25 luglio: in un decennio tutto può cambiare


Se pochi mesi fa è ricorso il centesimo anniversario della marcia su Roma, quindi l’ascesa del fascismo al potere, oggi ne ricorre la caduta. Anche in questo caso, la cifra è tonda: ottant’anni fa, nella notte tra il 24 e il 25 luglio del 1943, un ordine del giorno presentato da Dino Grandi al Gran Consiglio del fascismo apriva la crisi che portava alla caduta del regime di Benito Mussolini. In molti festeggiarono – e festeggiamo oggi anche noi -, come a Campegine, tra Reggio Emilia e Parma, dove la famiglia Cervi preparò chili e chili di pasta asciutta condita con burro e formaggio, che distribuì in piazza e alla gente del paese. Quella fu a tutti gli effetti una festa dopo un ventennio di terrore, nonostante la consapevolezza che la guerra e le violenze non erano finite. C’era ancora da lottare, per liberarsi del fascismo e per liberarsi dei tedeschi, certamente, ma anche per ricostruire dalle fondamenta un Paese sconquassato dalla dittatura e stremato dalla guerra, un Paese in cui intere generazioni furono tenute a scegliere tra il fronte e la persecuzione. Prendeva così forma e si ingrossava la Resistenza, all’interno di un percorso che avrebbe condotto alla nascita della Repubblica e alla stesura della Carta costituzionale.

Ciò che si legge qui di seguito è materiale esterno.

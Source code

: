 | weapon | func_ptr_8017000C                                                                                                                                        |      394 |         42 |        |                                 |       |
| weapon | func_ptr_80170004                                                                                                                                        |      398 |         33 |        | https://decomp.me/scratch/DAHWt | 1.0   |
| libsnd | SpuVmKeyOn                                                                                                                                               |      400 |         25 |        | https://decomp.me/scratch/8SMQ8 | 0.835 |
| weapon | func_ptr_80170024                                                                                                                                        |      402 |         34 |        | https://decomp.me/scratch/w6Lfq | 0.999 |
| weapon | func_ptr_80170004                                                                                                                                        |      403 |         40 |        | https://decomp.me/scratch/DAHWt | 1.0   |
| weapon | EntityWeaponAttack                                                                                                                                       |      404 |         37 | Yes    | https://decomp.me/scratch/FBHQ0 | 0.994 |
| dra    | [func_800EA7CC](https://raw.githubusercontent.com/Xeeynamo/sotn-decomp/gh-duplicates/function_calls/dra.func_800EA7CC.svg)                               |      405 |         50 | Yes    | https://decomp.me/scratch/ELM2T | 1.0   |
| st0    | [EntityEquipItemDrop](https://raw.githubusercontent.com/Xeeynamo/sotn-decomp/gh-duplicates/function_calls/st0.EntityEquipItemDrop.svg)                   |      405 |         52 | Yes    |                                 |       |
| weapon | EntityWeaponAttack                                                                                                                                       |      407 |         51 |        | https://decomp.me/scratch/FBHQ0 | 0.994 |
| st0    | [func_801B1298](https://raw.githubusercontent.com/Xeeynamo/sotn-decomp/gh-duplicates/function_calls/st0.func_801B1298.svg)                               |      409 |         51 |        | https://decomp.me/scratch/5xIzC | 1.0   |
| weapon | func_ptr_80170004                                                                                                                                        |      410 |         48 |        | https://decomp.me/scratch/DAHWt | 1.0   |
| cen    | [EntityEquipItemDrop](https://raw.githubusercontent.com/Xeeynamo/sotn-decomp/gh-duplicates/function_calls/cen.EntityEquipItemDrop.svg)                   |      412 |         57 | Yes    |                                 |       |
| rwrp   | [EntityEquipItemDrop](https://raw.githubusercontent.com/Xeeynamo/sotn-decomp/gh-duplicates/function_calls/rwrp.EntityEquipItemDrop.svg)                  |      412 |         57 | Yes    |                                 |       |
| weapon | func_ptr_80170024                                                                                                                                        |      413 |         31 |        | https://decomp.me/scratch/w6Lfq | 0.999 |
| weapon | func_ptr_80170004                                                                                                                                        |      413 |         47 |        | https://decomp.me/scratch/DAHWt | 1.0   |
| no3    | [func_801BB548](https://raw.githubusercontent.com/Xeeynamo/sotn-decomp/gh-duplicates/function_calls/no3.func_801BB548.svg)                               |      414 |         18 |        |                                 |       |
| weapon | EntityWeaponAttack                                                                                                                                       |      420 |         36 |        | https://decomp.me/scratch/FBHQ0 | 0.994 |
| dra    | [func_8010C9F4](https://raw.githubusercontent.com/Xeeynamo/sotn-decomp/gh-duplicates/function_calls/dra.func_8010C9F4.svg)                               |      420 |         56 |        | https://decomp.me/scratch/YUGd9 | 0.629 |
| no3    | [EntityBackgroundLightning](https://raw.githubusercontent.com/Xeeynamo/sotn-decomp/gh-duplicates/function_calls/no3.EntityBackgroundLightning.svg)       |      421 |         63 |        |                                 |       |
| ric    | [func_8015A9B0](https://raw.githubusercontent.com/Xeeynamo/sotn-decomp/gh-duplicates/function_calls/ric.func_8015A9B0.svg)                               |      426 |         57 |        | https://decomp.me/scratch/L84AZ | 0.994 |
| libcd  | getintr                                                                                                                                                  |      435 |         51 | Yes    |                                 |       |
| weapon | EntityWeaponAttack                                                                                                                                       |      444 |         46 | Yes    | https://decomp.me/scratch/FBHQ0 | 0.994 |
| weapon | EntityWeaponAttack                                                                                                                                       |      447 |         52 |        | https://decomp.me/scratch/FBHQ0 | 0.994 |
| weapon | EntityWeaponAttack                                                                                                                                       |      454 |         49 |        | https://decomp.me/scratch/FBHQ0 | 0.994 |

Come ama ricordare la senatrice Liliana Segre, in un solo decennio si passò dalla vergogna delle leggi razziali (1938) all’entrata in vigore della Costituzione (1948). E nel mezzo di questo decennio c’è proprio il 25 luglio del 1943. In un decennio tutto può cambiare. Dieci anni fa, nel 2013, veniva rieletto Obama, il Movimento 5 Stelle non vinceva di un soffio le elezioni, si verificava la strage di Lampedusa. Fratelli d’Italia, nel 2013, otteneva 666mila voti, pari a meno del 2%. Dieci anni dopo i voti sono diventati 7,2 milioni, pari al 26%. Abbiamo avuto Trump, i governi Conte, e di stragi si continua a morire ogni giorno nel Mediterraneo. Anche oggi, come dieci anni fa, c’è chi straparla di sostituzione etnica: sono sempre le stesse persone, che ora però ricoprono ruoli di governo. E con i loro alleati, al governo in altri paesi europei, saldano alleanze esattamente su questi temi. Vogliono un’Europa dei sovranismi – pur sapendo bene dove ci ha condotto l’Europa dei nazionalismi -, vogliono un’Europa fortezza, vogliono un’Europa bianca.


Quel che viene chiesto a tutti coloro che non sono d’accordo con questo disegno è di essere consapevoli. Felici, ma consapevoli. Proprio come lo furono ottant’anni fa i cuochi della pastasciutta, consapevoli delle scelte che avevano di fronte e dell’impegno che queste scelte avrebbero richiesto.